Criteria for Candidacy
There are many different factors to consider when deciding if a cochlear implant is the right choice. In general, cochlear implant is a proven medical option for postlingually and recently prelingually deathened people with severe to profound hearing loss in both ears and additionally for those who have benefited only minimally from hearing aids. Cochlear has successfully implanted candidates of different ages and with differing medical conditions such as Cerebral Palsy, developmental delays, learning disabilities, diabetes, high blood pressure, tinnitus and others. It is very important that the implant recipient have an understanding of a cochlear implant and realistic expectations regarding the use of the device.

Preoperative Patient Selection Criteria for Postlinguistlically Deafened Adults:
  1. Profound sensorineural hearing loss, bilaterally
  2. Postlinguistically deafened (as defined by acquired deafness after the age of 5 years)
  3. Eighteen years of age or older
  4. Little or no benefit from a hearing aid (as defined by no open-set speech discrimination when using standardized, recorded tests)
  5. No radiological contraindications
  6. Psychologically and motivationally suitable
  7. Medical examination should show no contraindications for undergoing the operative or training procedure
    • No deafness due to lesions of the acoustic nerve or central auditory pathway
    • No active middle ear infection
    • No absence of cochlear development

Evaluation Process
The preoperative evaluation consists of:
  • medical/surgical assessments,
  • audiological assessments,
  • evaluations by other professionals (speech-language pathologist, psychologist, or social-worker).
Several appointments are required before a decision is made.
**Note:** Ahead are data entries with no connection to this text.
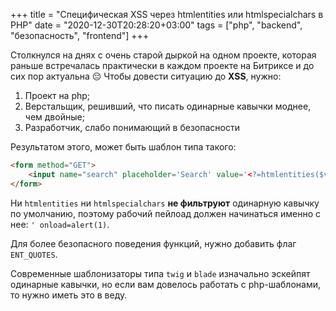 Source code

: +++
title = "Специфическая XSS через htmlentities или htmlspecialchars в PHP"
date = "2020-12-30T20:28:20+03:00"
tags = ["php", "backend", "безопасность", "frontend"]
+++

Столкнулся на днях с очень старой дыркой на одном проекте, которая раньше встречалась практически в каждом проекте на
Битриксе и до сих пор актуальна 😔 Чтобы довести ситуацию до **XSS**, нужно:

1. Проект на php;
2. Верстальщик, решивший, что писать одинарные кавычки моднее, чем двойные;
3. Разработчик, слабо понимающий в безопасности

Результатом этого, может быть шаблон типа такого:

```html
<form method="GET">
    <input name="search" placeholder='Search' value='<?=htmlentities($variable);?>' />
</form>
```

Ни `htmlentities` ни `htmlspecialchars` **не фильтруют** одинарную кавычку по умолчанию, поэтому рабочий пейлоад
должен начинаться именно с нее: `' onload=alert(1)`.

Для более безопасного поведения функций, нужно добавить флаг `ENT_QUOTES`.

Современные шаблонизаторы типа `twig` и `blade` изначально эскейпят одинарные кавычки, но если вам довелось работать с
php-шаблонами, то нужно иметь это в веду.
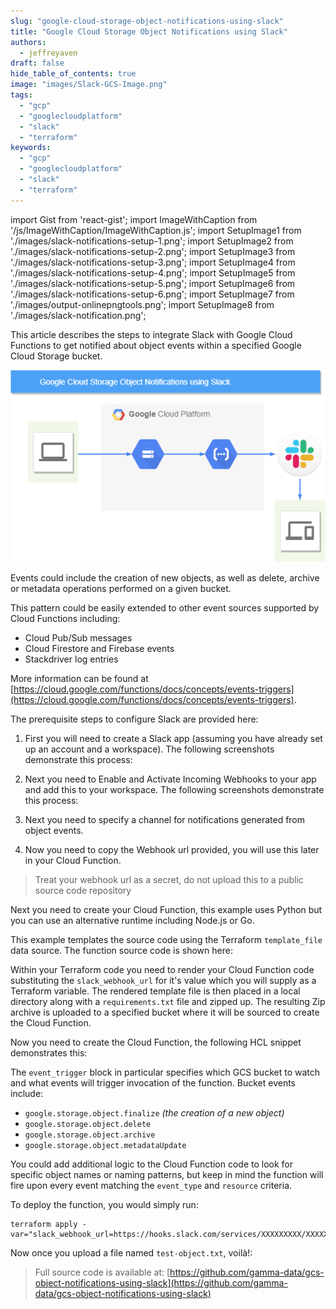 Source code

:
 ```yaml
---
slug: "google-cloud-storage-object-notifications-using-slack"
title: "Google Cloud Storage Object Notifications using Slack"
authors:	
  - jeffreyaven
draft: false
hide_table_of_contents: true
image: "images/Slack-GCS-Image.png"
tags: 
  - "gcp"
  - "googlecloudplatform"
  - "slack"
  - "terraform"
keywords:	
  - "gcp"
  - "googlecloudplatform"
  - "slack"
  - "terraform"
---
```


import Gist from 'react-gist';
import ImageWithCaption from '/js/ImageWithCaption/ImageWithCaption.js';
import SetupImage1 from './images/slack-notifications-setup-1.png';
import SetupImage2 from './images/slack-notifications-setup-2.png';
import SetupImage3 from './images/slack-notifications-setup-3.png';
import SetupImage4 from './images/slack-notifications-setup-4.png';
import SetupImage5 from './images/slack-notifications-setup-5.png';
import SetupImage6 from './images/slack-notifications-setup-6.png';
import SetupImage7 from './images/output-onlinepngtools.png';
import SetupImage8 from './images/slack-notification.png';

This article describes the steps to integrate Slack with Google Cloud Functions to get notified about object events within a specified Google Cloud Storage bucket.

[![Google Cloud Storage Object Notifications using Slack](images/Slack-GCS.png)](images/Slack-GCS.png)

Events could include the creation of new objects, as well as delete, archive or metadata operations performed on a given bucket.

This pattern could be easily extended to other event sources supported by Cloud Functions including:

- Cloud Pub/Sub messages
- Cloud Firestore and Firebase events
- Stackdriver log entries

More information can be found at [https://cloud.google.com/functions/docs/concepts/events-triggers](https://cloud.google.com/functions/docs/concepts/events-triggers).

The prerequisite steps to configure Slack are provided here:

1. First you will need to create a Slack app (assuming you have already set up an account and a workspace). The following screenshots demonstrate this process:

<ImageWithCaption 
imageSrc={SetupImage1}
altText="Create a Slack app"
/>

<ImageWithCaption 
imageSrc={SetupImage2}
altText="Give the app a name and associate it with an existing Slack workspace"
/>

2. Next you need to Enable and Activate Incoming Webhooks to your app and add this to your workspace. The following screenshots demonstrate this process:

<ImageWithCaption 
imageSrc={SetupImage3}
altText="Enable Incoming Web Hooks for the app"
/>

<ImageWithCaption 
imageSrc={SetupImage4}
altText="Activate incoming webhooks"
/>

<ImageWithCaption 
imageSrc={SetupImage5}
altText="Add the webhook to your workspace"
/>

3. Next you need to specify a channel for notifications generated from object events.

<ImageWithCaption 
imageSrc={SetupImage6}
altText="Select a channel for the webhook"
/>

4. Now you need to copy the Webhook url provided, you will use this later in your Cloud Function.

<ImageWithCaption 
imageSrc={SetupImage7}
altText="Copy the webhook URL to the clipboard"
/>

> Treat your webhook url as a secret, do not upload this to a public source code repository

Next you need to create your Cloud Function, this example uses Python but you can use an alternative runtime including Node.js or Go.

This example templates the source code using the Terraform `template_file` data source. The function source code is shown here:

<Gist id="e248abd1af393e58de84e8776161c8cb" 
/>

Within your Terraform code you need to render your Cloud Function code substituting the `slack_webhook_url` for it's value which you will supply as a Terraform variable. The rendered template file is then placed in a local directory along with a `requirements.txt` file and zipped up. The resulting Zip archive is uploaded to a specified bucket where it will be sourced to create the Cloud Function.

<Gist id="e247d09d33a4aca9154de081f3063978" 
/>

Now you need to create the Cloud Function, the following HCL snippet demonstrates this:

<Gist id="87e2e83e5b2b800d685a8d239280ca13" 
/>

The `event_trigger` block in particular specifies which GCS bucket to watch and what events will trigger invocation of the function. Bucket events include:

- `google.storage.object.finalize` _(the creation of a new object)_
- `google.storage.object.delete`
- `google.storage.object.archive`
- `google.storage.object.metadataUpdate`

You could add additional logic to the Cloud Function code to look for specific object names or naming patterns, but keep in mind the function will fire upon every event matching the `event_type` and `resource` criteria.

To deploy the function, you would simply run:

```
terraform apply -var="slack_webhook_url=https://hooks.slack.com/services/XXXXXXXXX/XXXXXXXXX/XXXXXXXXXXXXXXXXXXXXXXXX"
```

Now once you upload a file named `test-object.txt`, voilà!:

<ImageWithCaption 
imageSrc={SetupImage8}
altText="Slack notification for a new object created"
/>

> Full source code is available at: [https://github.com/gamma-data/gcs-object-notifications-using-slack](https://github.com/gamma-data/gcs-object-notifications-using-slack)
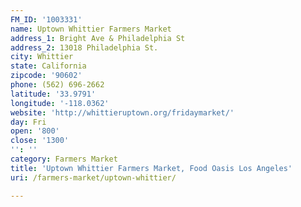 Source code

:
 ```yaml
---
FM_ID: '1003331'
name: Uptown Whittier Farmers Market
address_1: Bright Ave & Philadelphia St
address_2: 13018 Philadelphia St.
city: Whittier
state: California
zipcode: '90602'
phone: (562) 696-2662
latitude: '33.9791'
longitude: '-118.0362'
website: 'http://whittieruptown.org/fridaymarket/'
day: Fri
open: '800'
close: '1300'
'': ''
category: Farmers Market
title: 'Uptown Whittier Farmers Market, Food Oasis Los Angeles'
uri: /farmers-market/uptown-whittier/

---
```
A candidate and family are informed about the risks and benefits of the procedure. It is important that the candidate be familiarized with the external hardware, counseled, regarding the need for long-term repair maintenance, and told of the remote risk of internal device failure. For example, for the Nucleus multichannel device, the internal device failure rate is less than 2%.
A series of Expectations Questionnaires have been developed for use with adults who are considering a cochlear implant (Cochlear Corporation, 1992). The intent of these questionnaires is to quantify both the prospective candidate’s and the family member’s expectations of device benefit. If expectations are unrealistically high, a decision regarding candidacy should be delayed until further counseling is completed to bring expectations into line.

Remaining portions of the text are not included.